Hewlett Packard Company (NYSE:HPQ) has been trying to change from a hardware company to a software and services company for some time. However, top level turmoil and acquisition troubles have been major stumbling blocks. Fortunately, the company may finally be getting its footing. There’s still more time to wait, but the signs are starting to look better for HP.
The Back Story
Hewlett Packard Company (NYSE:HPQ) has been a tough company to love lately. The most recent issue is with the purchase of Autonomy, a company out of the United Kingdom. The deal cost around $10 billion, and HP recently wrote off about $8.8 billion of that based on what it says are accounting irregularities.
The deal was supposed to help HP shift further towards software and services, but it hasn’t gone nearly as smoothly as hoped. Worse, it highlights a recurring theme for HP–despite a storied past, it hasn’t done a great job on the acquisition front of late. For example, HP also had to write off billions on its purchase of Electronic Data Systems. Overpaying seems to be a problem.
In addition to these business issues, there has also been turmoil in the executive suite. This included accusations of inappropriate behavior by a former CEO, multiple attempts to find a CEO that would stick, and board leaks that made the company sound a little too much like an espionage novel. The hiring of highly respected Meg Whitman, who helped to build eBay Inc. (NASDAQ:EBAY), has seemingly started to solidify things.
Earnings in the company’s fiscal first quarter were $0.63, down 14% from the prior year, but well above the company’s own estimates. Revenues were down 6%, but that was a better result than analysts had been expecting. So, the company is still struggling, but it is doing better than many, including management, had expected.
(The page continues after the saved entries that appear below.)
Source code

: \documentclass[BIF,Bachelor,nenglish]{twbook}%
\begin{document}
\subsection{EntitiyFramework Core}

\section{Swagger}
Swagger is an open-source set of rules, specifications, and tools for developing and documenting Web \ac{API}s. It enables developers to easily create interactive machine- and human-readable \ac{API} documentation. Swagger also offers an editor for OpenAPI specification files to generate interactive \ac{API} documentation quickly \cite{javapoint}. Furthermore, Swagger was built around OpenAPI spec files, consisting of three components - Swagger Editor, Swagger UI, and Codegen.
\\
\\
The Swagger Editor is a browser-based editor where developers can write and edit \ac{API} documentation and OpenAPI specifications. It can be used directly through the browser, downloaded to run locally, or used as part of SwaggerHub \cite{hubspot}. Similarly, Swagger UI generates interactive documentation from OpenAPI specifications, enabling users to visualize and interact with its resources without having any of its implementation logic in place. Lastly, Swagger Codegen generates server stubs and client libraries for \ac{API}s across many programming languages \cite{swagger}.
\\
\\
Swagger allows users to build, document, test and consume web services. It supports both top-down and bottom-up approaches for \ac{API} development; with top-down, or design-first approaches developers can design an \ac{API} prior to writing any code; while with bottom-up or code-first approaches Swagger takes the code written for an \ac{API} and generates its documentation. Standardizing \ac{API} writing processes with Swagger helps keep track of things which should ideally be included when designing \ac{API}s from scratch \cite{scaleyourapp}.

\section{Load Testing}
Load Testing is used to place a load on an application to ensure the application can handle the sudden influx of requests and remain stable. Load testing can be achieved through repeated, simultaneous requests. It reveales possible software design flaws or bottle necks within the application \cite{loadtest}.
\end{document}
Commenting on the results, CEO Meg Whitman said, “While there’s still a lot of work to do to generate the kind of growth we want to see, our turnaround is starting to gain traction as a result of the actions we took in 2012 to lay the foundation for Hewlett Packard Company (NYSE:HPQ)’s future.”
A Solid Foundation
One aspect of the company that many people think needs to change is its reliance on hardware. While that is part of the goal, the hardware business is providing the company with a solid foundation on which to build. For example, the company is a leader in the stagnant printer and personal computer businesses.
While there have been discussions of jettisoning HP’s hardware businesses, they are highly profitable despite relatively low margins. In fact, it’s businesses like printers and ink that have allowed HP to make such a mess of its transition and still remain a financially strong company.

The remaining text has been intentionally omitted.